Task to complete ▸ A single number is the answer: how many lines of the entries contain the word "https"?

-*-

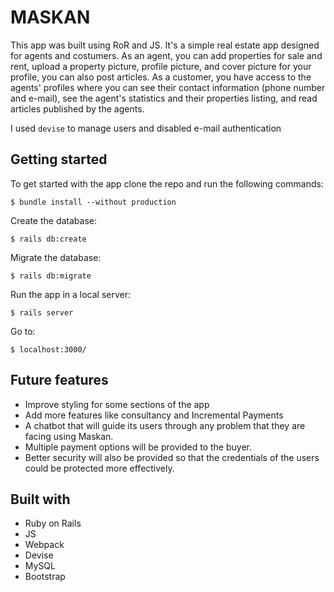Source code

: # MASKAN
This app was built using RoR and JS. It's a simple real estate app designed for agents and costumers. As an agent, you can add properties for sale and rent, upload a property picture, profile picture, and cover picture for your profile, you can also post articles. As a customer, you have access to the agents' profiles where you can see their contact information (phone number and e-mail), see the agent's statistics and their properties listing, and read articles published by the agents.

I used `devise` to manage users and disabled e-mail authentication

## Getting started
To get started with the app clone the repo and run the following commands:
```
$ bundle install --without production
```
Create the database:
```
$ rails db:create
```
Migrate the database:
```
$ rails db:migrate
```
Run the app in a local server:
```
$ rails server
```
Go to:
```
$ localhost:3000/
```

## Future features
- Improve styling for some sections of the app
- Add more features like consultancy and Incremental Payments
- A chatbot that will guide its users through any problem that they are facing using Maskan.
- Multiple payment options will be provided to the buyer.
- Better security will also be provided so that the credentials of the users could be protected more effectively.

## Built with
- Ruby on Rails
- JS
- Webpack
- Devise
- MySQL
- Bootstrap
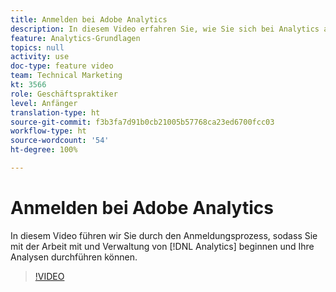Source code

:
 ```yaml
---
title: Anmelden bei Adobe Analytics
description: In diesem Video erfahren Sie, wie Sie sich bei Analytics anmelden, Analytics verwalten und mit der Analyse beginnen.
feature: Analytics-Grundlagen
topics: null
activity: use
doc-type: feature video
team: Technical Marketing
kt: 3566
role: Geschäftspraktiker
level: Anfänger
translation-type: ht
source-git-commit: f3b3fa7d91b0cb21005b57768ca23ed6700fcc03
workflow-type: ht
source-wordcount: '54'
ht-degree: 100%

---
```



# Anmelden bei Adobe Analytics

In diesem Video führen wir Sie durch den Anmeldungsprozess, sodass Sie mit der Arbeit mit und Verwaltung von [!DNL Analytics] beginnen und Ihre Analysen durchführen können.

>[!VIDEO](https://video.tv.adobe.com/v/28771/?quality=12)
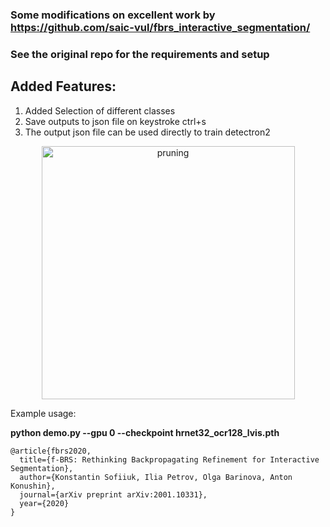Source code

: ### Some modifications on excellent work by https://github.com/saic-vul/fbrs_interactive_segmentation/

### See the original repo for the requirements and setup
## Added Features:
1) Added Selection of different classes
2) Save outputs to json file on keystroke ctrl+s
3) The output json file can be used directly to train detectron2

  <p align="center">
    <img src="https://user-images.githubusercontent.com/22799415/115459081-ea66e180-a226-11eb-88bb-4d1f98916c0a.gif" alt="pruning",img width="405" />
  </p>
   <p align="center">


Example usage:

__python demo.py --gpu 0 --checkpoint  hrnet32_ocr128_lvis.pth__ 

```
@article{fbrs2020,
  title={f-BRS: Rethinking Backpropagating Refinement for Interactive Segmentation},
  author={Konstantin Sofiiuk, Ilia Petrov, Olga Barinova, Anton Konushin},
  journal={arXiv preprint arXiv:2001.10331},
  year={2020}
}
```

-*-

Answer space ▸ 3